On holiday what do most people do, visit a pottery community of course.


Essaouira is a coastal town 176 kilometers from Marrakesh and Safi is 121 kilometers north from there. The only way to get there was in a taxi, the road follows coast, miles of beautiful beach crying out for surfers, there was only one small resort for them oddly called Saouira.

We rode through the desert on a taxi with no name it felt good to be out of the rain and enjoying 20 something centigrade heat. After driving through a huge petrol refinery, we arrived in Safi a more workaday town than Essaouira .

We walked through the main street with showrooms and workshops either side, when we were accosted by an older man who insisted we went with him to to his ‘ artisan’ workshop. We followed up some stairs and along one of the upper ways where he opened up his very small workshop, he was very nice and insisted that I had a go. Dentistry is not very good in Morocco for poor folk, his front teeth often fell out as he smiled so much, sadly I never did get his name. He showed us his two kilns the last firing of which for twenty years ago, they use electric ‘ ovens ‘ now.







The kilns were very basic updraught type one stoke hole and many flues. they were rounded cones and had really big chimney flues. He gave me some clay to take home and I have made a slip with it. There were about 20 kilns in the area none of which is used.

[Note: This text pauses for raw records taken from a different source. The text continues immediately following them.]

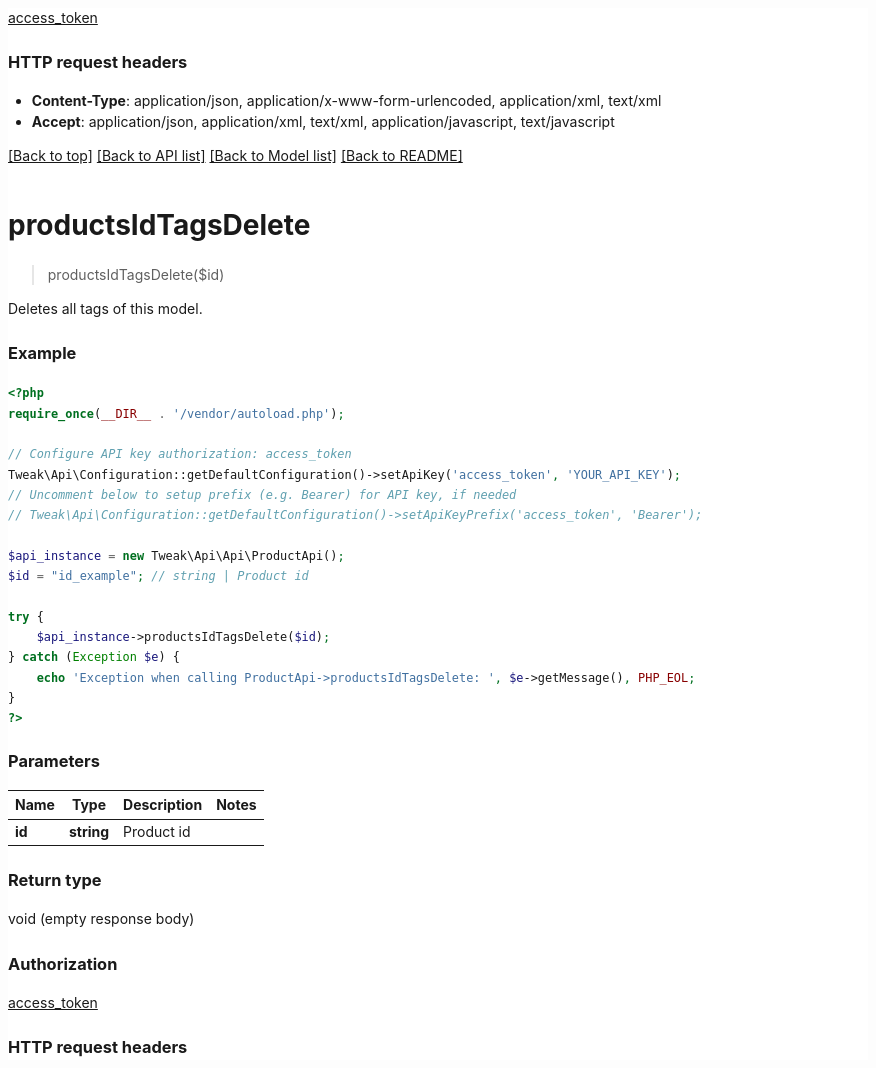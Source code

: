 [access_token](../../README.md#access_token)

### HTTP request headers

 - **Content-Type**: application/json, application/x-www-form-urlencoded, application/xml, text/xml
 - **Accept**: application/json, application/xml, text/xml, application/javascript, text/javascript

[[Back to top]](#) [[Back to API list]](../../README.md#documentation-for-api-endpoints) [[Back to Model list]](../../README.md#documentation-for-models) [[Back to README]](../../README.md)

# **productsIdTagsDelete**
> productsIdTagsDelete($id)

Deletes all tags of this model.

### Example
```php
<?php
require_once(__DIR__ . '/vendor/autoload.php');

// Configure API key authorization: access_token
Tweak\Api\Configuration::getDefaultConfiguration()->setApiKey('access_token', 'YOUR_API_KEY');
// Uncomment below to setup prefix (e.g. Bearer) for API key, if needed
// Tweak\Api\Configuration::getDefaultConfiguration()->setApiKeyPrefix('access_token', 'Bearer');

$api_instance = new Tweak\Api\Api\ProductApi();
$id = "id_example"; // string | Product id

try {
    $api_instance->productsIdTagsDelete($id);
} catch (Exception $e) {
    echo 'Exception when calling ProductApi->productsIdTagsDelete: ', $e->getMessage(), PHP_EOL;
}
?>
```

### Parameters

Name | Type | Description  | Notes
------------- | ------------- | ------------- | -------------
 **id** | **string**| Product id |

### Return type

void (empty response body)

### Authorization

[access_token](../../README.md#access_token)

### HTTP request headers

Moroccans use tagines a lot and still use charcoal chaffing dishes used since medieval times or before , and the market for unglazed wares was very busy everywhere we went, garden pots to cooking dishes with terrasig slips.





Looking across the valley it was easy to visualize how it would have been, when the ovens were working and with local people buying their pots for everyday usage before the days of metal and aluminium.